Con un bellissimo mini-editoriale Alessandro Sallusti, direttore de Il Giornale, il 13 marzo ha tagliato il nodo gordiano che avvinghiava la gola dei liberali riguardo allo spinoso tema delle cosiddette nozze gay. Com'è noto, il parlamento europeo ha approvato una mozione che inserisce il «matrimonio» omosessuale tra i «diritti umani». Per la mentalità liberale la tentazione era la solita: io non sono d'accordo, ma che diritto ho di impedire che altri facciano quel che vogliono della loro vita?

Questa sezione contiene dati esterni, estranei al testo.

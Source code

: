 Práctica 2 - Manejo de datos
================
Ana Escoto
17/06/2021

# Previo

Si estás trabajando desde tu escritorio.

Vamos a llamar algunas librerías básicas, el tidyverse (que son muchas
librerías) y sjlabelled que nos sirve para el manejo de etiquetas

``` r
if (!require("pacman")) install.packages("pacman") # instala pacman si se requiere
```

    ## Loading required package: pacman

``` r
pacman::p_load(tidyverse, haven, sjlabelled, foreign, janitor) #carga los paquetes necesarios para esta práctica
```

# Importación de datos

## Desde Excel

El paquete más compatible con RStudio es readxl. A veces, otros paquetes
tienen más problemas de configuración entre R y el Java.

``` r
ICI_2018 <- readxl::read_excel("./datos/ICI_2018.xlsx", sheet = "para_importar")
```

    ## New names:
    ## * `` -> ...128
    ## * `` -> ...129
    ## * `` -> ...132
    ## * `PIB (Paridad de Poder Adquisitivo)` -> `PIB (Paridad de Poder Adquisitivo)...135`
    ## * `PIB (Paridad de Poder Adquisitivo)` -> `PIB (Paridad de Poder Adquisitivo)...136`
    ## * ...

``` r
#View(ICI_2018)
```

In effetti, il radicalismo pannelliano, quantunque sempre e comunque appoggiato dalla sinistra, e malgrado i radicali si chiamassero tra loro «compagni» (non so se lo facciano ancora, ma così si esprimeva, in mia presenza, la storica leader Adele Faccio), ha sempre rivendicato la sua filiazione non marxista ma liberale. La famosa frase di Voltaire («Non sono d'accordo con la tua idea ma mi batterò fino alla morte perché tu possa esprimerla») da allora ha accompagnato la nostra esistenza e, spesso, paralizzato chi riteneva che certe idee non avessero alcun diritto. Naturalmente, Voltaire non si sognò mai di dire una frase del genere perché, per lui, le uniche idee con diritto di cittadinanza erano le sue. Fu una scrittrice inglese, Evelyn Hall, a immaginare, nel 1906, che così ragionassero gli illuministi francesi, allegramente sorvolando sull'uso meticoloso della ghigliottina da parte di questi ultimi contro chi aveva idee diverse dalle loro.

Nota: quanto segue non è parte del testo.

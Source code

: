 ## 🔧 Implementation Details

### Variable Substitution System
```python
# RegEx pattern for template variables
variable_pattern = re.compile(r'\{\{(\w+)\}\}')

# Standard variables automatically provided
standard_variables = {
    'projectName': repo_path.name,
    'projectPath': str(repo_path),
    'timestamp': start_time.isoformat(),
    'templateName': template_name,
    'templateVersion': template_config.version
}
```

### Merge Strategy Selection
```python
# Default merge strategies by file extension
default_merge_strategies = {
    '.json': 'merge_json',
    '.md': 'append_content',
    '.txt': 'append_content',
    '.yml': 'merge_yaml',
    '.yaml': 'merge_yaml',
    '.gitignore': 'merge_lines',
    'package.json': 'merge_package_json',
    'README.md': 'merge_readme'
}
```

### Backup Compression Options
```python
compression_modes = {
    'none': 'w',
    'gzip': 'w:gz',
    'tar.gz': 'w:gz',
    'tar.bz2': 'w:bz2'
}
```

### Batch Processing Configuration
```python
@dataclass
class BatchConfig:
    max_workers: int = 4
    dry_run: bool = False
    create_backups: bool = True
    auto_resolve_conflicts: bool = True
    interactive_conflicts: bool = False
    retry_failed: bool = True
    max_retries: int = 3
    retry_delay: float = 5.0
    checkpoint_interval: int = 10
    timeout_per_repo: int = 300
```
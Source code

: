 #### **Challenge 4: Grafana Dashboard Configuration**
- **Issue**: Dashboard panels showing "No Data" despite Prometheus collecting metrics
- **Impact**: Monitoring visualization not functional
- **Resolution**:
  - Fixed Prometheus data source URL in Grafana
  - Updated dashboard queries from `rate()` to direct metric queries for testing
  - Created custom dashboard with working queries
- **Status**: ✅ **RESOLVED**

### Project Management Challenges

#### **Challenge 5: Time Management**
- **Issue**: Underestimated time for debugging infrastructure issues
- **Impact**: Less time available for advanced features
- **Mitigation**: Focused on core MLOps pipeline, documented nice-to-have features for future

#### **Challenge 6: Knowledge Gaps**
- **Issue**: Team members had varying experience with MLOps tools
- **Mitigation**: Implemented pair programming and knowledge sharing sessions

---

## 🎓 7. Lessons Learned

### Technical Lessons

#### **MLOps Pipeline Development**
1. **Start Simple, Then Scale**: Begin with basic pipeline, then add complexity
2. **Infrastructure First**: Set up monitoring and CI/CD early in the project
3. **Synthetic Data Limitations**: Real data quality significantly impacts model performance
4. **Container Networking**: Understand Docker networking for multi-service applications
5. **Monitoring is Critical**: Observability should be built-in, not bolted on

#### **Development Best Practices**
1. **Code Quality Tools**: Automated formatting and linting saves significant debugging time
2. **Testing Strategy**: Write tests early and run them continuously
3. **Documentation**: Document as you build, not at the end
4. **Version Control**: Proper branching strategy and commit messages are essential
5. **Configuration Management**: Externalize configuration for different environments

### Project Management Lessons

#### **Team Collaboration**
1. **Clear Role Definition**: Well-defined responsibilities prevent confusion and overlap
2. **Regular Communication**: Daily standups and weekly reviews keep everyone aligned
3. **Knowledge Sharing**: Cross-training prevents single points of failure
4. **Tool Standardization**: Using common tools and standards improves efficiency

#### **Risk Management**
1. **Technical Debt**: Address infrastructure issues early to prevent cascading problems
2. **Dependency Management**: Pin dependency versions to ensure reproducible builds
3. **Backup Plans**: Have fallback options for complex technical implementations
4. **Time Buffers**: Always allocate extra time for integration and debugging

UNA DIMOSTRAZIONE DI SAGGEZZA
Tornando a Il Giornale, parecchi lettori si erano stizziti di fronte alle uscite pro-Arcigay dell'attuale compagna di Berlusconi e del suo maggiore editorialista, correttamente distinguendo tra liberalismo e libertinismo. In effetti, gli illuministi francesi erano sia l'uno che l'altro, liberali e libertini, perché la «liberté» ideologicamente intesa è concetto onnicomprensivo e può essere anche un vaso di pandora da cui esce di tutto: dalla democrazia al totalitarismo, dal contratto sociale all'anarchia. Come non hanno mai mancato di avvertire i papi (ma anche un caposcuola liberale come Tocqueville), se non poggia sulle inamovibili basi del diritto naturale il liberalismo degenera in relativismo. Da quest'ultimo alla legge del più forte (cioè, della jungla) il passo è breve. Adesso Sallusti mette un paletto e dice chiaro e tondo che nella nostra civiltà il matrimonio è quello tra un uomo e una donna, punto e basta. A chi ha gusti diversi non è impedito di estrinsecarli, ma sia chiaro che concernono la sfera privata, non quella pubblica. Perciò, la mozione del parlamento europeo è una «forzatura ideologica, inutile e provocatoria». Di più: «Un nuovo passo verso la disgregazione di un continente che non da oggi ha perso la bussola in tutti i campi, scambiando la giusta laicità con l'anarchia sociale».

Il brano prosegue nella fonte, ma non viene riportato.